13 The East Slavic languages, cont.: Byelorussian

Hmwk: Chap. 9, pp. 293-303; photocopied materials on Byelorussian declensions/conjugations

15 East Slavic morphology

Hmwk: With partner, compare Ukrainian, Byelorussian and Russian translations of Luke X:30-35, be prepared to discuss in class pertinent differences among the languages and differences from the West Slavic translations in general

17 Discuss East Slavic readings

Hmwk: With partner, read East Slavic versions of Ostrovskij text (p. 358); be prepared to discuss in class how you can tell which language each is written in

20 The South Slavic Languages, cont.: Bulgarian and Macedonian

Hmwk: Chap. 9, pp. 303-306, 323-326; photocopied morphology materials

22 The South Slavic languages, cont.: South Slavic morphology

Hmwk: With your partner, compare the Bulgarian and Macedonian versions of Luke X:30-35

24 The South Slavic languages, cont.: Slovenian

Hmwk: Chap. 9, pp. 307-322 (don't worry too much about stress); morphology materials

With partner, compare translations of Bulgarian, Macedonian and Slovenian versions of Luke X:30-35; be prepared to discuss the differences in class


29 The South Slavic languages, cont.: Serbocroatian; discuss Bg-Mac-Slov translations

Hmwk: Chap. 9, pp. 326-333; photocopied materials on morphology
With partner, compare Serbian and Croatian versions of Luke X:30-35 with the other South Slavic languages; be prepared to discuss the differences in class

31 Discuss South Slavic readings; look at Ostrovskij translations together in textbook

Hmwk: Mystery language! (Lu XVI:1-10) Written assignment: Identify the text and explain how you figured it out (try this one without your partner)

June 3 More mystery languages: identify these and discuss in class (Lu XVI:1-10)

Hmwk: Identifying and reading non-matching texts (with dictionaries from the library)

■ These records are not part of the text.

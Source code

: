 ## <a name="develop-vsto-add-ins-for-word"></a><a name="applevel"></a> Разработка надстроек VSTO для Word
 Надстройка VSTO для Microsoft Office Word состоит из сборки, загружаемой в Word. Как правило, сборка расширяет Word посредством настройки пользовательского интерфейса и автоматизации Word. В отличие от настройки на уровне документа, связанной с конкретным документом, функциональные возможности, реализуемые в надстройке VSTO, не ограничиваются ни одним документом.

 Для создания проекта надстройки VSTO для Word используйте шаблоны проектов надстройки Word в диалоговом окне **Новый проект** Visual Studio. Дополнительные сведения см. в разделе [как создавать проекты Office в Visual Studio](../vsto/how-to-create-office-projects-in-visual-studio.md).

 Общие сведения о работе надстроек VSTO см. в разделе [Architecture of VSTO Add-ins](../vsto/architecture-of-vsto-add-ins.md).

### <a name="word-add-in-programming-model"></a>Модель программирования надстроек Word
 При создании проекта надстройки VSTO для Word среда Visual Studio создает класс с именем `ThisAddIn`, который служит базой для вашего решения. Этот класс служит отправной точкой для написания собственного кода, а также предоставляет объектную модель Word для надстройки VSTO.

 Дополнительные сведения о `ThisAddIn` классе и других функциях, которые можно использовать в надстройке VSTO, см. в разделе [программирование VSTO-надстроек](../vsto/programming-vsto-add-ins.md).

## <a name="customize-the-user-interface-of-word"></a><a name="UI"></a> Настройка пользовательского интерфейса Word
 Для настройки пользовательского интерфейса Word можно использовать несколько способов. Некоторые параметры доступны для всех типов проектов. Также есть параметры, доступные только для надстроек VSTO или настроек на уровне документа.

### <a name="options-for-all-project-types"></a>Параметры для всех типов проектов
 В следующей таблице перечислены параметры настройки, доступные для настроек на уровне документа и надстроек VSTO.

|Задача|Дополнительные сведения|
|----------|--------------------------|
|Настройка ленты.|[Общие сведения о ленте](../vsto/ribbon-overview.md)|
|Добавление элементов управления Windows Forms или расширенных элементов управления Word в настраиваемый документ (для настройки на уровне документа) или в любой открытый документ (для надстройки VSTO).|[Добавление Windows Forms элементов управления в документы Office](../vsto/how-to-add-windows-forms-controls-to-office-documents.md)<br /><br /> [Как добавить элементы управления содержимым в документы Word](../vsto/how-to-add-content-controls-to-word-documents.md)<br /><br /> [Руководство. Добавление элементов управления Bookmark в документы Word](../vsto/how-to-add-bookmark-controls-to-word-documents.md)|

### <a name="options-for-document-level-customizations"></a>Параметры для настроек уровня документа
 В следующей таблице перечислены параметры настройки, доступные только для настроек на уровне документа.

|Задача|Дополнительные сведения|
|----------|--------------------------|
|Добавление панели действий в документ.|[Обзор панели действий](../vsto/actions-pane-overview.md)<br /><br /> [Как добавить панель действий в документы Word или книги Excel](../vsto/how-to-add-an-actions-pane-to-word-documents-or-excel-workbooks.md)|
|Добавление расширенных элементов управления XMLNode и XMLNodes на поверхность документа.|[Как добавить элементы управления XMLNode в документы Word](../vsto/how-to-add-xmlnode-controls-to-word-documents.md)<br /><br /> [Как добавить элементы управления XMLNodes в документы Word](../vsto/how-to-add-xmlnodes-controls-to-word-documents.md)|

5 Discuss and read non-matching texts in class

Hmwk: Prepare questions for final exam review

7 Last day of class: optional term papers due. Review for final

Final: Wed., June 12 (will include identifying the language of various sample texts, and discussing their features)



I thought this course might be of interest to other AATSEELERs, since it's turned out to have the biggest enrollment of all the courses in our dept after first-year Russian -- there are 20 students registered. Of these, four are our M.A. students; the rest are all from outside the dept, the majority being undergraduates from Linguistics. (The Linguistics Dept generously listed it as one of the electives for its senior proseminar.) The majority of the students in the class have never had any exposure to a Slavic language before. To deal with this, I've had the students divide into study groups, each containing one person who already knows a Slavic language to some extent. The group members do the derivations on the homework assignments together, and the "Slavic" partner helps the others learn the Old Cyrillic alphabet, and explains to them grammatical concepts such as the case meanings and the imperfective/perfective opposition. This way we don't have to spend time on these things in class. So far it's been working out very well; there seems to be a particular element of fun for the non-Slavic-speakers in deriving real words in languages they've never studied. In any case, the unexpected enrollment success of this course shows that undergraduate Slavic linguistics courses, particularly ones that offer a survey of all the Slavic languages, can be a major tool for drawing students to the department. We're already seeing a spin-off effect, with some students indicating that they want to sign up for the Old Church Slavonic course next year, and we're hoping that others will go on to take Russian, Polish or Bulgarian in the department. By the way, Russian clearly is not what's drawing the outside students to this course: some have said they've signed up because this is their only opportunity to learn something about specific languages of interest to them (Czech and Serbocroatian were mentioned in particular) which we don't offer regularly as language courses.